Instructions for the task: Would you please set down the lines of the data from the one containing "More in general, most" to the final line, exactly and only those?

Information:
>>>>>
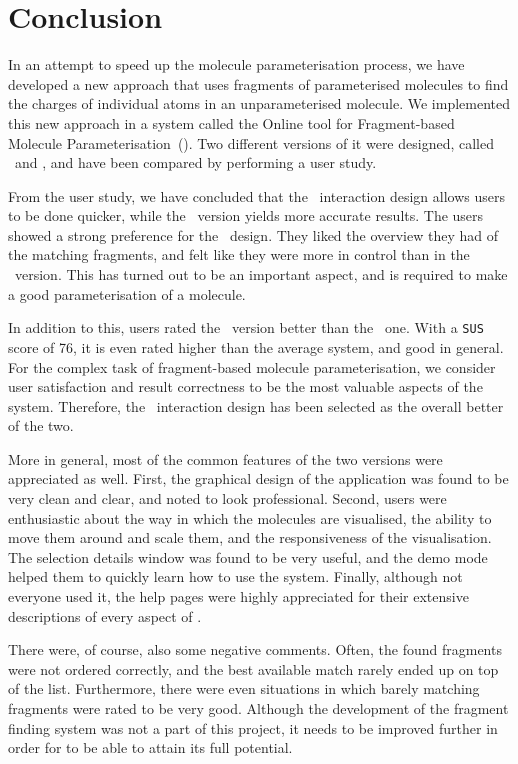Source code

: \chapter{Conclusion}

In an attempt to speed up the molecule parameterisation process, we have developed a new approach that uses fragments of parameterised molecules to find the charges of individual atoms in an unparameterised molecule. We implemented this new approach in a system called the Online tool for Fragment-based Molecule Parameterisation~(\oframp). Two different versions of it were designed, called \IDa\ and \IDb, and have been compared by performing a user study.

From the user study, we have concluded that the \IDb\ interaction design allows users to be done quicker, while the \IDa\ version yields more accurate results. The users showed a strong preference for the \IDa\ design. They liked the overview they had of the matching fragments, and felt like they were more in control than in the \IDb\ version. This has turned out to be an important aspect, and is required to make a good parameterisation of a molecule.

In addition to this, users rated the \IDa\ version better than the \IDb\ one. With a \verb|SUS| score of 76, it is even rated higher than the average system, and good in general. For the complex task of fragment-based molecule parameterisation, we consider user satisfaction and result correctness to be the most valuable aspects of the system. Therefore, the \IDa\ interaction design has been selected as the overall better of the two.

More in general, most of the common features of the two versions were appreciated as well. First, the graphical design of the application was found to be very clean and clear, and noted to look professional. Second, users were enthusiastic about the way in which the molecules are visualised, the ability to move them around and scale them, and the responsiveness of the visualisation. The selection details window was found to be very useful, and the demo mode helped them to quickly learn how to use the system. Finally, although not everyone used it, the help pages were highly appreciated for their extensive descriptions of every aspect of \oframp.

There were, of course, also some negative comments. Often, the found fragments were not ordered correctly, and the best available match rarely ended up on top of the list. Furthermore, there were even situations in which barely matching fragments were rated to be very good. Although the development of the fragment finding system was not a part of this project, it needs to be improved further in order for \oframp{} to be able to attain its full potential.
<<<<<
Answer space:
More in general, most of the common features of the two versions were appreciated as well. First, the graphical design of the application was found to be very clean and clear, and noted to look professional. Second, users were enthusiastic about the way in which the molecules are visualised, the ability to move them around and scale them, and the responsiveness of the visualisation. The selection details window was found to be very useful, and the demo mode helped them to quickly learn how to use the system. Finally, although not everyone used it, the help pages were highly appreciated for their extensive descriptions of every aspect of \oframp.

There were, of course, also some negative comments. Often, the found fragments were not ordered correctly, and the best available match rarely ended up on top of the list. Furthermore, there were even situations in which barely matching fragments were rated to be very good. Although the development of the fragment finding system was not a part of this project, it needs to be improved further in order for \oframp{} to be able to attain its full potential.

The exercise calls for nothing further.